This is not to say that FDE programs are easy to write. They need a number of major components to be written, and the components have to be rock solid. First, is the MBR code that takes the password or token, decrypts the volume key, then passes control to the OS for the rest of the boot process. Second is the low level kernel driver that has to be loaded before filesystems get a chance to load, and be 100% transparent with all reads and writes. Lastly, there is the control program which encrypts/decrypts the disk, and allows for password changes. All this needs to be virtually 100% bug free, else people will suffer massive data loss on a routine basis.

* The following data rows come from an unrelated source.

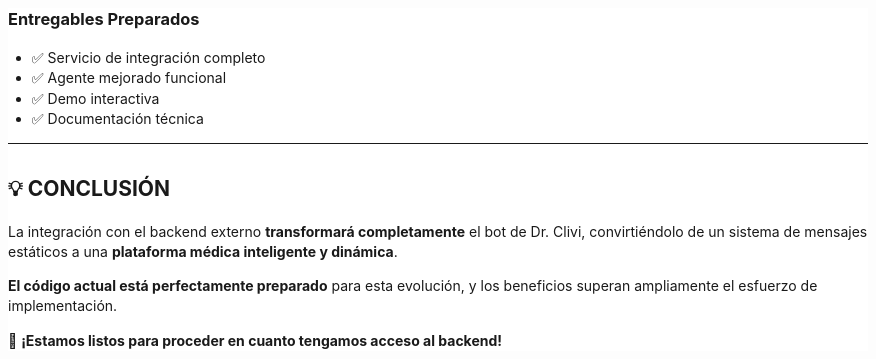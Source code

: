 ### Entregables Preparados
- ✅ Servicio de integración completo
- ✅ Agente mejorado funcional  
- ✅ Demo interactiva
- ✅ Documentación técnica

---

## 💡 CONCLUSIÓN

La integración con el backend externo **transformará completamente** el bot de Dr. Clivi, convirtiéndolo de un sistema de mensajes estáticos a una **plataforma médica inteligente y dinámica**.

**El código actual está perfectamente preparado** para esta evolución, y los beneficios superan ampliamente el esfuerzo de implementación.

🎯 **¡Estamos listos para proceder en cuanto tengamos acceso al backend!**

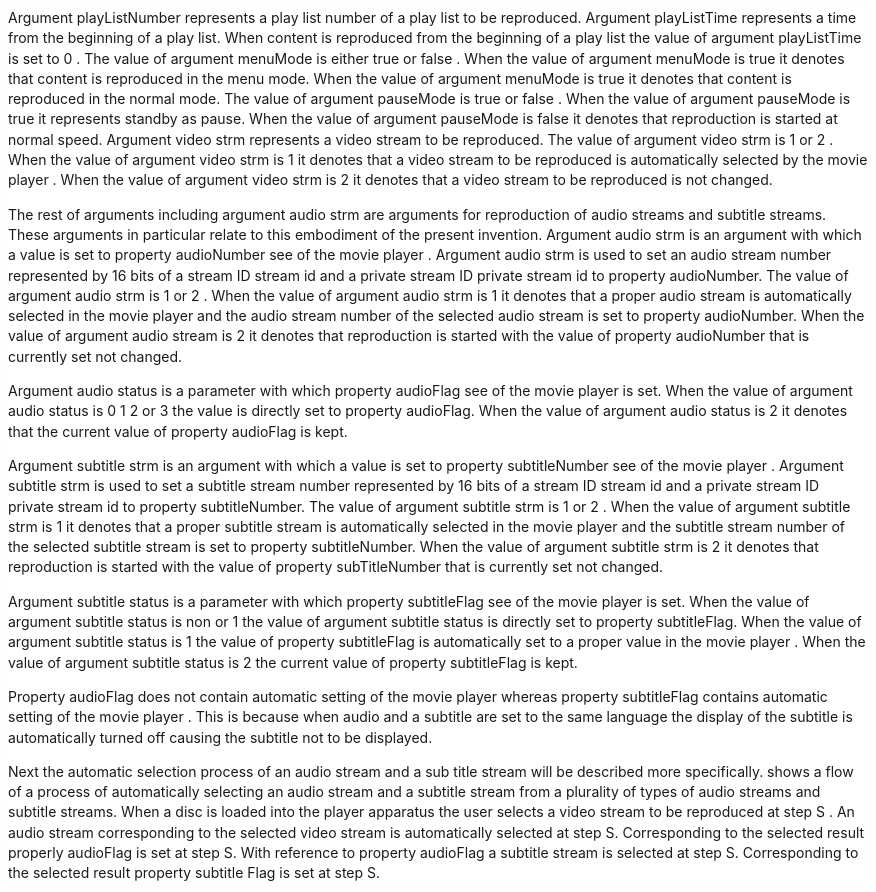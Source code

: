 Argument playListNumber represents a play list number of a play list to be reproduced. Argument playListTime represents a time from the beginning of a play list. When content is reproduced from the beginning of a play list the value of argument playListTime is set to 0 . The value of argument menuMode is either true or false . When the value of argument menuMode is true it denotes that content is reproduced in the menu mode. When the value of argument menuMode is true it denotes that content is reproduced in the normal mode. The value of argument pauseMode is true or false . When the value of argument pauseMode is true it represents standby as pause. When the value of argument pauseMode is false it denotes that reproduction is started at normal speed. Argument video strm represents a video stream to be reproduced. The value of argument video strm is 1 or 2 . When the value of argument video strm is 1 it denotes that a video stream to be reproduced is automatically selected by the movie player . When the value of argument video strm is 2 it denotes that a video stream to be reproduced is not changed.

The rest of arguments including argument audio strm are arguments for reproduction of audio streams and subtitle streams. These arguments in particular relate to this embodiment of the present invention. Argument audio strm is an argument with which a value is set to property audioNumber see of the movie player . Argument audio strm is used to set an audio stream number represented by 16 bits of a stream ID stream id and a private stream ID private stream id to property audioNumber. The value of argument audio strm is 1 or 2 . When the value of argument audio strm is 1 it denotes that a proper audio stream is automatically selected in the movie player and the audio stream number of the selected audio stream is set to property audioNumber. When the value of argument audio stream is 2 it denotes that reproduction is started with the value of property audioNumber that is currently set not changed.

Argument audio status is a parameter with which property audioFlag see of the movie player is set. When the value of argument audio status is 0 1 2 or 3 the value is directly set to property audioFlag. When the value of argument audio status is 2 it denotes that the current value of property audioFlag is kept.

Argument subtitle strm is an argument with which a value is set to property subtitleNumber see of the movie player . Argument subtitle strm is used to set a subtitle stream number represented by 16 bits of a stream ID stream id and a private stream ID private stream id to property subtitleNumber. The value of argument subtitle strm is 1 or 2 . When the value of argument subtitle strm is 1 it denotes that a proper subtitle stream is automatically selected in the movie player and the subtitle stream number of the selected subtitle stream is set to property subtitleNumber. When the value of argument subtitle strm is 2 it denotes that reproduction is started with the value of property subTitleNumber that is currently set not changed.

Argument subtitle status is a parameter with which property subtitleFlag see of the movie player is set. When the value of argument subtitle status is non or 1 the value of argument subtitle status is directly set to property subtitleFlag. When the value of argument subtitle status is 1 the value of property subtitleFlag is automatically set to a proper value in the movie player . When the value of argument subtitle status is 2 the current value of property subtitleFlag is kept.

Property audioFlag does not contain automatic setting of the movie player whereas property subtitleFlag contains automatic setting of the movie player . This is because when audio and a subtitle are set to the same language the display of the subtitle is automatically turned off causing the subtitle not to be displayed.

Next the automatic selection process of an audio stream and a sub title stream will be described more specifically. shows a flow of a process of automatically selecting an audio stream and a subtitle stream from a plurality of types of audio streams and subtitle streams. When a disc is loaded into the player apparatus the user selects a video stream to be reproduced at step S . An audio stream corresponding to the selected video stream is automatically selected at step S. Corresponding to the selected result properly audioFlag is set at step S. With reference to property audioFlag a subtitle stream is selected at step S. Corresponding to the selected result property subtitle Flag is set at step S.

However, with all the new corporate regs coming out REQUIRING full disk encryption on not just laptops, but sensitive servers and even some workstations, Linux, BSD, and MacOS will need to start getting a solution to this soon, else they will end up getting edged out of workplaces by Windows, not for technical merit, but legal.
We just finished evaluation of a number of products as we also require full disk encryption. We are purchasing BestCrypt from Jetico. It also handles encryption of pagefile, swap files, swap partitions, and hibernation files.
Here is a general overview of the steps needed to set this up on Debian. Also take note of the responses from Sander.
It is probably more than you are looking for, since it doesn't sound like you want RAID. But that part is easily skipped. The LVM part I would keep, as logical volumes will make managing the virtual machines that much easier.
Actually, a lot of this (the LVM and encryption parts) should be doable from the Debian 4.0 installer.
These are apparently finally shipping
v =1
http://biz.yahoo.com/prnews/070312/sfm025a.html?.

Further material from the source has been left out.